For a right of contribution to accrue between tort-feasors, they must be joint wrongdoers in the sense that their tort or torts have imposed a common liability upon them to the party injured. A.L.I. Restitution § 86; 13 Am.Jur., Contribution § 51. Since the libellant has no cause of action against his employer, the United States can claim no contribution on the theory of a common liability which it has been compelled to pay. See Consolidated Coach Corp. v. Burge, 245 Ky. 631, 54 S.W.2d 16, 85 A.L.R. 1086; Walker v. Kroger Grocery & Baking Co., 214 Wis. 519, 252 N.W. 721, 92 A.L.R. 680. It claims full indemnity by reason of its contract with American Stevedores, Inc.
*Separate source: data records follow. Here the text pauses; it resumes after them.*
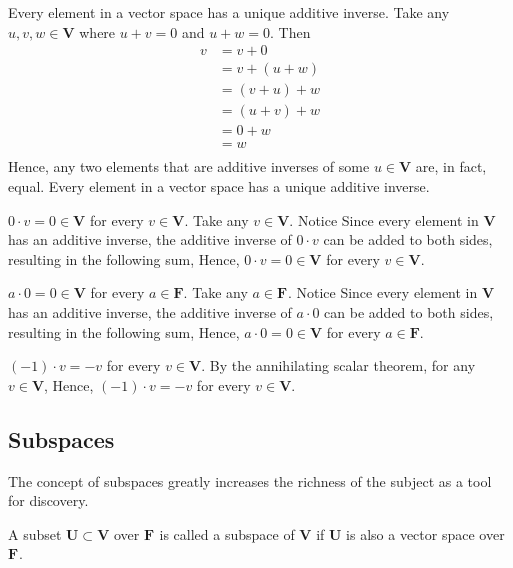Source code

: \documentclass[11pt]{article} %
\newcommand\F[1]{\mathbf{F^{#1}}}
\newcommand\U{\mathbf{U}}
\newcommand\V{\mathbf{V}}
\begin{document}
{Every element in a vector space has a unique additive inverse.}
{
Take any $u, v, w \in \V$ where $u + v = 0$ and $u + w = 0$. Then
	\begin{align*}
	v 	&= v + 0 \\
		&= v + (u + w) \\
		&= (v + u) + w \\
		&= (u + v) + w \\
		&= 0 + w \\
		&= w \\
	\end{align*}
Hence, any two elements that are additive inverses of some $u \in \V$ are, in fact, equal. Every element in a vector space has a unique additive inverse.
}

{$0 \cdot v = 0 \in \V$ for every $v \in \V$.}
{
Take any $v \in \V$. Notice 
Since every element in $\V$ has an additive inverse, the additive inverse of $0 \cdot v$ can be added to both sides, resulting in the following sum, 
Hence, $0 \cdot v = 0 \in \V$ for every $v \in \V$. 
}

{$a \cdot 0  = 0 \in \V$ for every $a \in \textbf{F}$.}
{
Take any $a \in \F{}$. Notice 
Since every element in $\V$ has an additive inverse, the additive inverse of $a \cdot 0$ can be added to both sides, resulting in the following sum,
Hence, $a \cdot 0  = 0 \in \V$ for every $a \in \textbf{F}$.
}

{$(-1) \cdot v = -v$ for every $v \in \V$.}
{
By the annihilating scalar theorem, for any $v \in \V$, 
Hence, $(-1) \cdot v = -v$ for every $v \in \V$.
}

\clearpage
\subsection{Subspaces}

The concept of subspaces greatly increases the richness of the subject as a tool for discovery.

{A subset $\U \subset \V$ over $\F{}$ is called a subspace of $\V$ if $\U$ is also a vector space over $\F{}$.}
\end{document}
This required the stevedoring company to carry insurance protection against liability to its employees arising under the Longshoremen's and Harbor Workers' Compensation Act; and contained also the following provision: "The Stevedore * * * shall be responsible for any and all damage or injury to persons and cargo while loading or otherwise handling or stowing the same, * * * through the negligence or fault of the Stevedore, his employees and servants."
The impleaded respondent argues that the provision must be construed as though the final clause read "through the negligence or fault of the Stevedore alone"; that it did not agree to indemnify the United States against damages to which a defect in the ship's equipment contributed. But we do not think the contract can be limited to negligence or fault for which the stevedore alone was liable. The stevedore's agreement to carry compensation insurance forbids that construction, because, having insured, it would not be liable to the person injured. It is reasonable to construe the clause to cover cases where in respect to the injured person both the contractor and the shipowner are at fault. See United States v. Wallace, 9 Cir., 18 F.2d 20, 21. The primary duty to furnish its employees a safe place to work rested on the stevedore. It was in control of the conditions under which the work was to be done and its foreman knew the bolt was missing and should have foreseen the danger and avoided it.Although the stevedore's default in that respect might not relieve the shipowner from liability to the injured workman, it would make it reasonable for the shipowner to insist that the stevedore alone bear the loss, and the quoted provision was inserted in the contract for that purpose. The United States argues that, even without such a provision, it would be entitled to full indemnity. See Washington Gas Light Co. v. District of Columbia, 161 U.S. 316, 327, 16 S. Ct. 564, 40 L. Ed. 712; Burris v. American Chicle Co., 2 Cir., 120 F.2d 218, 222; Seaboard Stevedoring Corp. v. Sagadahoc S.S. Co., 9 Cir., 32 F.2d 886. However that may be, we think the contract entitles it to full indemnity and the decree must be modified accordingly.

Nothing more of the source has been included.